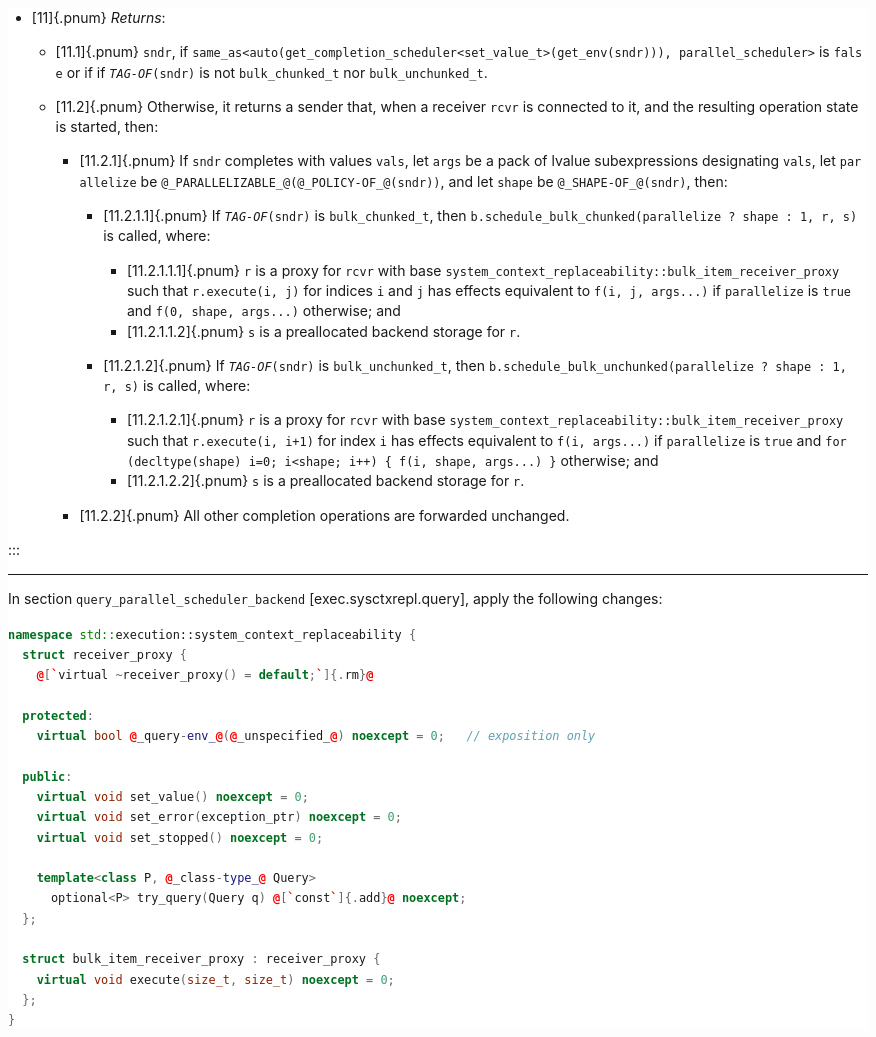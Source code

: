 - [11]{.pnum} _Returns_:
  - [11.1]{.pnum} `sndr`, if `same_as<auto(get_completion_scheduler<set_value_t>(get_env(sndr))), parallel_scheduler>` is `false` or if if _`TAG-OF`_`(sndr)` is not `bulk_chunked_t` nor `bulk_unchunked_t`.

  - [11.2]{.pnum} Otherwise, it returns a sender that, when a receiver `rcvr` is connected to it, and the resulting operation state is started, then:

    - [11.2.1]{.pnum} If `sndr` completes with values `vals`, let `args` be a pack of lvalue subexpressions designating `vals`, let `parallelize` be `@_PARALLELIZABLE_@(@_POLICY-OF_@(sndr))`, and let `shape` be `@_SHAPE-OF_@(sndr)`, then:

      - [11.2.1.1]{.pnum} If _`TAG-OF`_`(sndr)` is `bulk_chunked_t`, then `b.schedule_bulk_chunked(parallelize ? shape : 1, r, s)` is called, where:

          - [11.2.1.1.1]{.pnum} `r` is a proxy for `rcvr` with base `system_context_replaceability::bulk_item_receiver_proxy` such that `r.execute(i, j)` for indices `i` and `j` has effects equivalent to `f(i, j, args...)` if `parallelize` is `true` and `f(0, shape, args...)` otherwise; and
          - [11.2.1.1.2]{.pnum} `s` is a preallocated backend storage for `r`.

      - [11.2.1.2]{.pnum} If _`TAG-OF`_`(sndr)` is `bulk_unchunked_t`, then `b.schedule_bulk_unchunked(parallelize ? shape : 1, r, s)` is called, where:

          - [11.2.1.2.1]{.pnum} `r` is a proxy for `rcvr` with base `system_context_replaceability::bulk_item_receiver_proxy` such that `r.execute(i, i+1)` for index `i` has effects equivalent to `f(i, args...)` if `parallelize` is `true` and `for (decltype(shape) i=0; i<shape; i++) { f(i, shape, args...) }` otherwise; and
          - [11.2.1.2.2]{.pnum} `s` is a preallocated backend storage for `r`.

    - [11.2.2]{.pnum} All other completion operations are forwarded unchanged.


:::

<hr>

In section `query_parallel_scheduler_backend` [exec.sysctxrepl.query], apply the following changes:

```cpp
namespace std::execution::system_context_replaceability {
  struct receiver_proxy {
    @[`virtual ~receiver_proxy() = default;`]{.rm}@

  protected:
    virtual bool @_query-env_@(@_unspecified_@) noexcept = 0;   // exposition only

  public:
    virtual void set_value() noexcept = 0;
    virtual void set_error(exception_ptr) noexcept = 0;
    virtual void set_stopped() noexcept = 0;

    template<class P, @_class-type_@ Query>
      optional<P> try_query(Query q) @[`const`]{.add}@ noexcept;
  };

  struct bulk_item_receiver_proxy : receiver_proxy {
    virtual void execute(size_t, size_t) noexcept = 0;
  };
}
```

_ _ _ _

**Your goal**
Copy every line of the entries above in which "sndr" occurs.

**Written response**
  - [11.1]{.pnum} `sndr`, if `same_as<auto(get_completion_scheduler<set_value_t>(get_env(sndr))), parallel_scheduler>` is `false` or if if _`TAG-OF`_`(sndr)` is not `bulk_chunked_t` nor `bulk_unchunked_t`.
    - [11.2.1]{.pnum} If `sndr` completes with values `vals`, let `args` be a pack of lvalue subexpressions designating `vals`, let `parallelize` be `@_PARALLELIZABLE_@(@_POLICY-OF_@(sndr))`, and let `shape` be `@_SHAPE-OF_@(sndr)`, then:
      - [11.2.1.1]{.pnum} If _`TAG-OF`_`(sndr)` is `bulk_chunked_t`, then `b.schedule_bulk_chunked(parallelize ? shape : 1, r, s)` is called, where:
      - [11.2.1.2]{.pnum} If _`TAG-OF`_`(sndr)` is `bulk_unchunked_t`, then `b.schedule_bulk_unchunked(parallelize ? shape : 1, r, s)` is called, where:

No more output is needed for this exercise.